*Stored data*

========================================

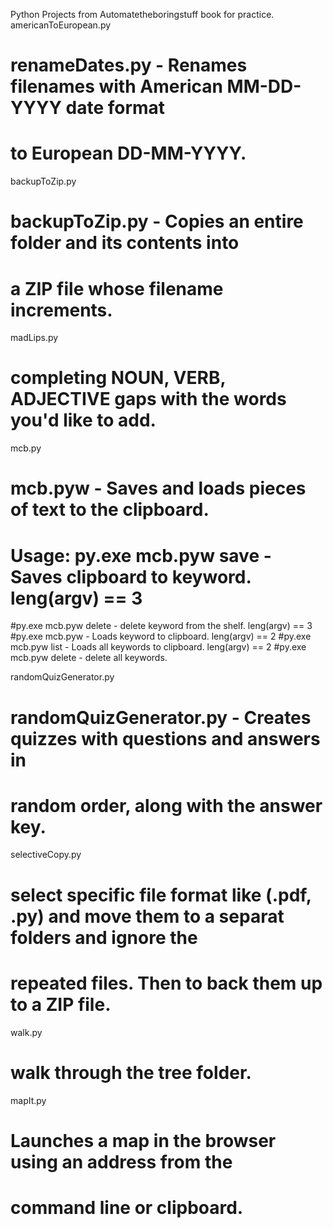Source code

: Python Projects from Automatetheboringstuff book for practice.
americanToEuropean.py
# renameDates.py - Renames filenames with American MM-DD-YYYY date format
# to European DD-MM-YYYY.

backupToZip.py
# backupToZip.py - Copies an entire folder and its contents into
# a ZIP file whose filename increments.

madLips.py
# completing NOUN, VERB, ADJECTIVE gaps with the words you'd like to add.

mcb.py
# mcb.pyw - Saves and loads pieces of text to the clipboard.
# Usage: py.exe mcb.pyw save <keyword> - Saves clipboard to keyword. 	leng(argv) == 3
#py.exe mcb.pyw delete <keyword> - delete keyword from the shelf.	leng(argv) == 3
#py.exe mcb.pyw <keyword> - Loads keyword to clipboard.			leng(argv) == 2
#py.exe mcb.pyw list - Loads all keywords to clipboard.			leng(argv) == 2
#py.exe mcb.pyw delete - delete all keywords.

randomQuizGenerator.py
# randomQuizGenerator.py - Creates quizzes with questions and answers in
# random order, along with the answer key.

selectiveCopy.py
# select specific file format like (.pdf, .py) and move them to a separat folders and ignore the 
# repeated files. Then to back them up to a ZIP file.

walk.py
# walk through the tree folder.

mapIt.py
# Launches a map in the browser using an address from the 
# command line or clipboard.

========================================

*What is expected*
Lines in the records above that carry the word "leng" are to be located and copied.

*Written response*
# Usage: py.exe mcb.pyw save <keyword> - Saves clipboard to keyword. 	leng(argv) == 3
#py.exe mcb.pyw delete <keyword> - delete keyword from the shelf.	leng(argv) == 3
#py.exe mcb.pyw <keyword> - Loads keyword to clipboard.			leng(argv) == 2
#py.exe mcb.pyw list - Loads all keywords to clipboard.			leng(argv) == 2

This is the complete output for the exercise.